* _Task_:
Every line from the one that contains "ring0是指CPU的运行级" to the end of the records must be restated word for word. No other line belongs in the answer.

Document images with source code
- - - - - - -

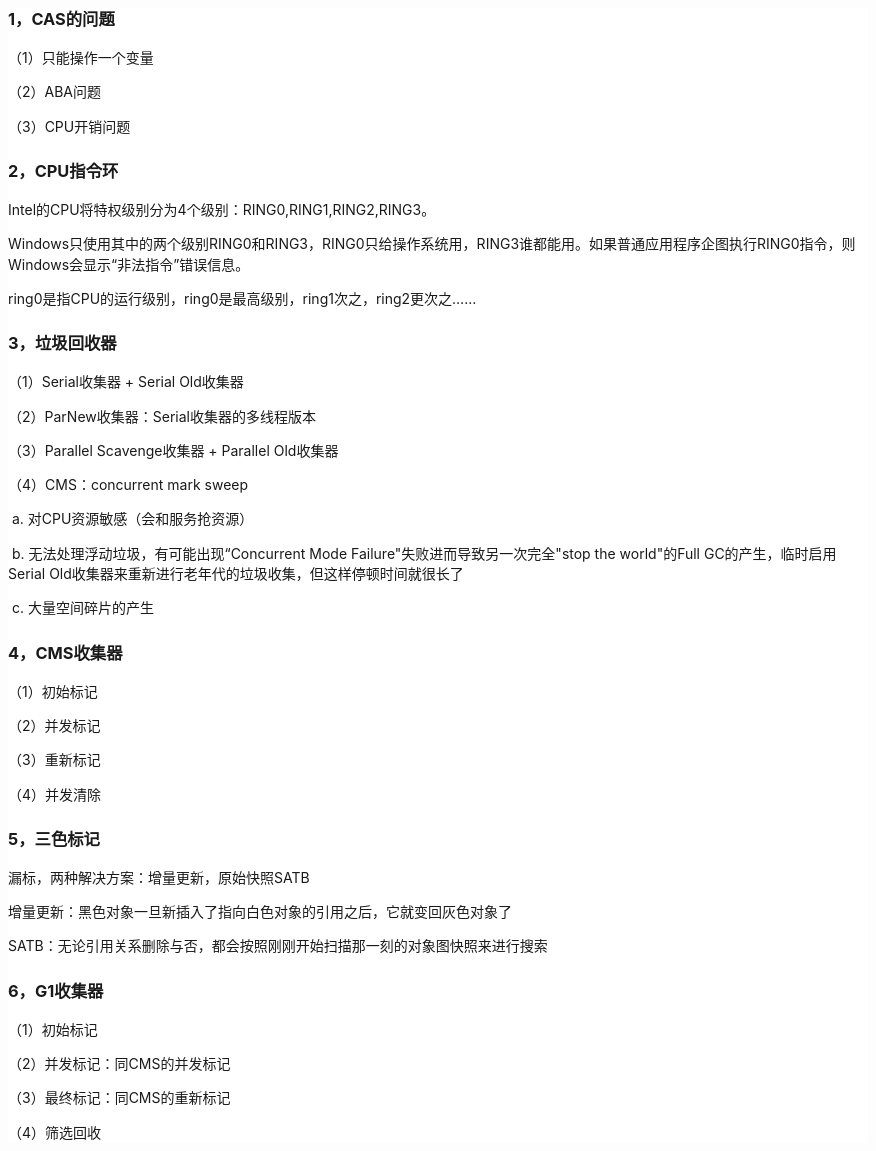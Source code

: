 ### 1，CAS的问题

（1）只能操作一个变量

（2）ABA问题

（3）CPU开销问题

### 2，CPU指令环

Intel的CPU将特权级别分为4个级别：RING0,RING1,RING2,RING3。

Windows只使用其中的两个级别RING0和RING3，RING0只给操作系统用，RING3谁都能用。如果普通应用程序企图执行RING0指令，则Windows会显示“非法指令”错误信息。

ring0是指CPU的运行级别，ring0是最高级别，ring1次之，ring2更次之……

### 3，垃圾回收器

（1）Serial收集器 + Serial Old收集器

（2）ParNew收集器：Serial收集器的多线程版本

（3）Parallel Scavenge收集器 + Parallel Old收集器

（4）CMS：concurrent mark sweep

​    a. 对CPU资源敏感（会和服务抢资源）

​    b. 无法处理浮动垃圾，有可能出现“Concurrent Mode Failure"失败进而导致另一次完全"stop the world"的Full GC的产生，临时启用Serial Old收集器来重新进行老年代的垃圾收集，但这样停顿时间就很长了

​    c. 大量空间碎片的产生

### 4，CMS收集器

（1）初始标记

（2）并发标记

（3）重新标记

（4）并发清除

### 5，三色标记

漏标，两种解决方案：增量更新，原始快照SATB

增量更新：黑色对象一旦新插入了指向白色对象的引用之后，它就变回灰色对象了

SATB：无论引用关系删除与否，都会按照刚刚开始扫描那一刻的对象图快照来进行搜索

### 6，G1收集器

（1）初始标记

（2）并发标记：同CMS的并发标记

（3）最终标记：同CMS的重新标记

（4）筛选回收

- - - - - - -

* _Response area_:
ring0是指CPU的运行级别，ring0是最高级别，ring1次之，ring2更次之……

### 3，垃圾回收器

（1）Serial收集器 + Serial Old收集器

（2）ParNew收集器：Serial收集器的多线程版本

（3）Parallel Scavenge收集器 + Parallel Old收集器

（4）CMS：concurrent mark sweep

​    a. 对CPU资源敏感（会和服务抢资源）

​    b. 无法处理浮动垃圾，有可能出现“Concurrent Mode Failure"失败进而导致另一次完全"stop the world"的Full GC的产生，临时启用Serial Old收集器来重新进行老年代的垃圾收集，但这样停顿时间就很长了

​    c. 大量空间碎片的产生

### 4，CMS收集器

（1）初始标记

（2）并发标记

（3）重新标记

（4）并发清除

### 5，三色标记

漏标，两种解决方案：增量更新，原始快照SATB

增量更新：黑色对象一旦新插入了指向白色对象的引用之后，它就变回灰色对象了

SATB：无论引用关系删除与否，都会按照刚刚开始扫描那一刻的对象图快照来进行搜索

### 6，G1收集器

（1）初始标记

（2）并发标记：同CMS的并发标记

（3）最终标记：同CMS的重新标记

（4）筛选回收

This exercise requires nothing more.